The heart releases its spicy personality: the vibrant and exotic luminosity of Pepper, Nutmeg and Cinnamon. The fragrance develops into a brilliant and almost nonchalant wisp of woods and Vanilla of Madagascar.
According to Fragrantica, the perfume pyramid is:
Top notes: bergamot, mandarin orange and lemon;
Middle notes: pepper, nutmeg, jasmine, rose, star anise and cinnamon;
Base notes: sandalwood, vetiver, patchouli, tonka bean and madagascar vanilla.
Sushi Imperiale opens on my skin with sparkling, bright, crisp citruses that are laced through with spicy patchouli, then dusted with spices. A heaping dose of star anise accompanies nutmeg and a touch of cinnamon to help temper the crisp freshness of the scent. The patchouli is even greater, and adds a woody, spicy element that forms one of the main pillars of the fragrance. While the main players are very enjoyable, the secondary notes are more intriguing. A distinct touch of sweet milkiness weaves its way quietly through the notes, followed moments later by an aromatic, herbal woodiness, then tonka, and what I would swear is lavender.

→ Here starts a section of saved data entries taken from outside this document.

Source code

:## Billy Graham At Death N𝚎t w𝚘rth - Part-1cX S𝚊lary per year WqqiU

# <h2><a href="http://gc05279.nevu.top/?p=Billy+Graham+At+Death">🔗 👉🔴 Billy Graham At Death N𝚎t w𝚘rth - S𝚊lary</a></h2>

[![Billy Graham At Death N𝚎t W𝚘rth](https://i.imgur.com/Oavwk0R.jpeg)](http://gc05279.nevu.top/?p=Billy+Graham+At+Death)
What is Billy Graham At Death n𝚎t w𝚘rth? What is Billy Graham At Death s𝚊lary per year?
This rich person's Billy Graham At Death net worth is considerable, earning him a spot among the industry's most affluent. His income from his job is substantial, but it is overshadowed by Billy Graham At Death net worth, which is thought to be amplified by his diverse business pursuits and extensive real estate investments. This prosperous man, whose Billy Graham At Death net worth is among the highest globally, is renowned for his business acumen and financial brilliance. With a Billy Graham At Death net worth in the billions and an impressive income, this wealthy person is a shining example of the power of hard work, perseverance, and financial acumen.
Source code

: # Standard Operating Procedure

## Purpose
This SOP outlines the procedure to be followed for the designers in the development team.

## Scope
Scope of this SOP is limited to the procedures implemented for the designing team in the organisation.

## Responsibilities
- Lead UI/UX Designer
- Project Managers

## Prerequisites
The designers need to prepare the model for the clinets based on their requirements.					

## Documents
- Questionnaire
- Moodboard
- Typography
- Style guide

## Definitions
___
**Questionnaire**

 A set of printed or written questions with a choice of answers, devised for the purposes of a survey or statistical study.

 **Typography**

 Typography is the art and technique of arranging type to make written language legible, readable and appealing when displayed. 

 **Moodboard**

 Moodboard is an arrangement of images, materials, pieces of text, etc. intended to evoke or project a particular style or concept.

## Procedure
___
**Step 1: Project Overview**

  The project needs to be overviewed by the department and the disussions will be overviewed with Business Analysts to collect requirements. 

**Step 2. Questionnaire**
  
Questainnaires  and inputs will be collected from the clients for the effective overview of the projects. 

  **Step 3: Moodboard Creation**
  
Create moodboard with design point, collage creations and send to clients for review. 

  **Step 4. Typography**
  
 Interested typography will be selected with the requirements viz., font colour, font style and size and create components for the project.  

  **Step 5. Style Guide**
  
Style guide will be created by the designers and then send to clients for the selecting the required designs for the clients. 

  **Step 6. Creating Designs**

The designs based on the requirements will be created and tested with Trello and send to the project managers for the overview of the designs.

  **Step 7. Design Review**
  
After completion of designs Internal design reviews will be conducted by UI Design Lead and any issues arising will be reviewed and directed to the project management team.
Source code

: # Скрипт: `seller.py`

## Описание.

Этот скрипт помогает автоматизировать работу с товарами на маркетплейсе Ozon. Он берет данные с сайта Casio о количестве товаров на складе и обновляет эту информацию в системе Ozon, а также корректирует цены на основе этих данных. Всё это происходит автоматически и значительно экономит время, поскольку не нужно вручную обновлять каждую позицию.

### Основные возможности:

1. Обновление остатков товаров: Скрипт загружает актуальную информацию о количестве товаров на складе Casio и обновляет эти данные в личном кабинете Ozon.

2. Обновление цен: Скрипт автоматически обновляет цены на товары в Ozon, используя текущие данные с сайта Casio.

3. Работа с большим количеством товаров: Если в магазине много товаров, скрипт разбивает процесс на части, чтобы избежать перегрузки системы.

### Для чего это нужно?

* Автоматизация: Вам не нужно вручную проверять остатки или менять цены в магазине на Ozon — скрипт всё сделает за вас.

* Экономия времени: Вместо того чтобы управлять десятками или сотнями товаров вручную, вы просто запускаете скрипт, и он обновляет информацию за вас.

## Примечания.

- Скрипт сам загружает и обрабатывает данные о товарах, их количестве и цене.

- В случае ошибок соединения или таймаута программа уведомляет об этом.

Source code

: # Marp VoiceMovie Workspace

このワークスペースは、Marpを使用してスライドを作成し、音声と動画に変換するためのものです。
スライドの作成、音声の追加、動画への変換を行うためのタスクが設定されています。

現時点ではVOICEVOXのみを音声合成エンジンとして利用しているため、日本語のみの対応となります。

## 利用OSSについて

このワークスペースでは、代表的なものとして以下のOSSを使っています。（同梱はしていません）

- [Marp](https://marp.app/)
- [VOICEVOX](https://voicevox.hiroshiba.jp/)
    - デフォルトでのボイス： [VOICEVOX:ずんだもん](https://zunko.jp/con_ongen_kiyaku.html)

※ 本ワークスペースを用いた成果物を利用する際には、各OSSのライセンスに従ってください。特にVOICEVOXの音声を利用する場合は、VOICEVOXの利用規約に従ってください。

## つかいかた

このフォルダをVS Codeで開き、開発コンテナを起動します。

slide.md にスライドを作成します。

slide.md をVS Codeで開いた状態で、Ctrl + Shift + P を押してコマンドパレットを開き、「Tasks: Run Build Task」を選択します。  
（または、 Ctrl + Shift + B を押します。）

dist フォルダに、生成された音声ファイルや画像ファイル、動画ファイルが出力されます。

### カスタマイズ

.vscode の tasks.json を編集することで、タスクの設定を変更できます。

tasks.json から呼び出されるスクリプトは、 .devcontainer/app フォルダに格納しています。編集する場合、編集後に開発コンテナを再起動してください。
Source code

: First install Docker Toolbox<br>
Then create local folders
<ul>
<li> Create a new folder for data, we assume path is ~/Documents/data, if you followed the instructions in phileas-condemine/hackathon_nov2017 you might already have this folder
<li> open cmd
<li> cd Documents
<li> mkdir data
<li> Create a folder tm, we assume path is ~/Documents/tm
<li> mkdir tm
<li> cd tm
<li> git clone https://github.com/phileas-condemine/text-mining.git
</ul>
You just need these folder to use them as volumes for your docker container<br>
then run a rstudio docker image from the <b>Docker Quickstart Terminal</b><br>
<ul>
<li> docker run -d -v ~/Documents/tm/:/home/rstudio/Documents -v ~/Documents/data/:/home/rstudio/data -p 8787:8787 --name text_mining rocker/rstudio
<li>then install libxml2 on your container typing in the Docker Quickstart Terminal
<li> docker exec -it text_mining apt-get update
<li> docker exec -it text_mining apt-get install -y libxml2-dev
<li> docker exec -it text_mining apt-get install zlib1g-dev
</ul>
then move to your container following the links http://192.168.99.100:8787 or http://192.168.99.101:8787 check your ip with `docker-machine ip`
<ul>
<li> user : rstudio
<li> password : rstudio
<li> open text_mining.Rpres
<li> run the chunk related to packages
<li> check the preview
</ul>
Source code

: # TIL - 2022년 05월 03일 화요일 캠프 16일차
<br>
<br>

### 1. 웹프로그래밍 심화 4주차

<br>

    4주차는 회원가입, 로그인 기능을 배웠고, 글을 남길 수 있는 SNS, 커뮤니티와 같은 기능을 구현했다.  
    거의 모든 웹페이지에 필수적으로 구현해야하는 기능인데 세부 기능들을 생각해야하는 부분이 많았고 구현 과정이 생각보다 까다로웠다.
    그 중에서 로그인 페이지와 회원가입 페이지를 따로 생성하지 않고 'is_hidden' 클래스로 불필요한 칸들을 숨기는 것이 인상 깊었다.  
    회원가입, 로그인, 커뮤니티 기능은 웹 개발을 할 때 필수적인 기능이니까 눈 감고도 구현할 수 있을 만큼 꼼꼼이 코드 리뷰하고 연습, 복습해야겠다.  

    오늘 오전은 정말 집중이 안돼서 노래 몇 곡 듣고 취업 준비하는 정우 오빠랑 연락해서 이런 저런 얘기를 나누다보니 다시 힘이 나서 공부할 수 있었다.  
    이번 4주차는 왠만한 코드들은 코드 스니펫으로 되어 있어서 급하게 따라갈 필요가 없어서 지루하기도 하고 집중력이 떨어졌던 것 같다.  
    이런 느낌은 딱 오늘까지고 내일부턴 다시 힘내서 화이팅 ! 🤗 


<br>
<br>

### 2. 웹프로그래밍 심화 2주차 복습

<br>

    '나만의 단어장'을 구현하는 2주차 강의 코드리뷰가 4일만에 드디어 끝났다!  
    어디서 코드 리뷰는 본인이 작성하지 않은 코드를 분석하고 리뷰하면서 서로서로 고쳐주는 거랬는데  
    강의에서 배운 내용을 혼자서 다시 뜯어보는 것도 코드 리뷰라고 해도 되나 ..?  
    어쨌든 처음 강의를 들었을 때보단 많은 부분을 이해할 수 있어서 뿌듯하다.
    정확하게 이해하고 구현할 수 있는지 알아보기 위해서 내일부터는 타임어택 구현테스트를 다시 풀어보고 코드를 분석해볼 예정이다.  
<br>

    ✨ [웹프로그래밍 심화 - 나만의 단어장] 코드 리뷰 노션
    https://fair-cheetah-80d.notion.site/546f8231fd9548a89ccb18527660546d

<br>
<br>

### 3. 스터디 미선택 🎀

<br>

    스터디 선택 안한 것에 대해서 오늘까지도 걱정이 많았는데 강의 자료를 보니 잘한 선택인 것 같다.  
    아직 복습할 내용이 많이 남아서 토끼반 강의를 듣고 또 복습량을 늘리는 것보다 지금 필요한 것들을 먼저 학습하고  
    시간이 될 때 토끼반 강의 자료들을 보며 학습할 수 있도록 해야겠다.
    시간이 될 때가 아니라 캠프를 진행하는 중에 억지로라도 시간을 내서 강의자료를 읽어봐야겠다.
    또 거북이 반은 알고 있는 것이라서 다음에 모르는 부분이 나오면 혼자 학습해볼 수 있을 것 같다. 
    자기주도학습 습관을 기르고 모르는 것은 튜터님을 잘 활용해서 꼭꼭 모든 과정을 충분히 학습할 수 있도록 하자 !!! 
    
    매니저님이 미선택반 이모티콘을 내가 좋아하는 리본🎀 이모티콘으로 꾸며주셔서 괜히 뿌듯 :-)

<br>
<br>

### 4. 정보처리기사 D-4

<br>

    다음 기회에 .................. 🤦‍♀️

To my surprise, the milkiness has a counterbalance in a subtle touch of maritime saltiness that lurks at the edges, no doubt from the star anise and patchouli combination. I recall the perfumer, Jerome Epinette, telling CaFleureBon that he used star anise in his Mistral Patchouli for Atelier Cologne: “Instead of using the usual commercial and synthetic notes like Calone; I thought to use Star Anise from China to give the fresh salty and watery effect to the fragrance.” Just to be clear, Sushi Imperiale has nothing resembling a calone aquatic note, but there is a slightly fresh saltiness that works really well with the sweet milkiness and the spicy, woody patchouli.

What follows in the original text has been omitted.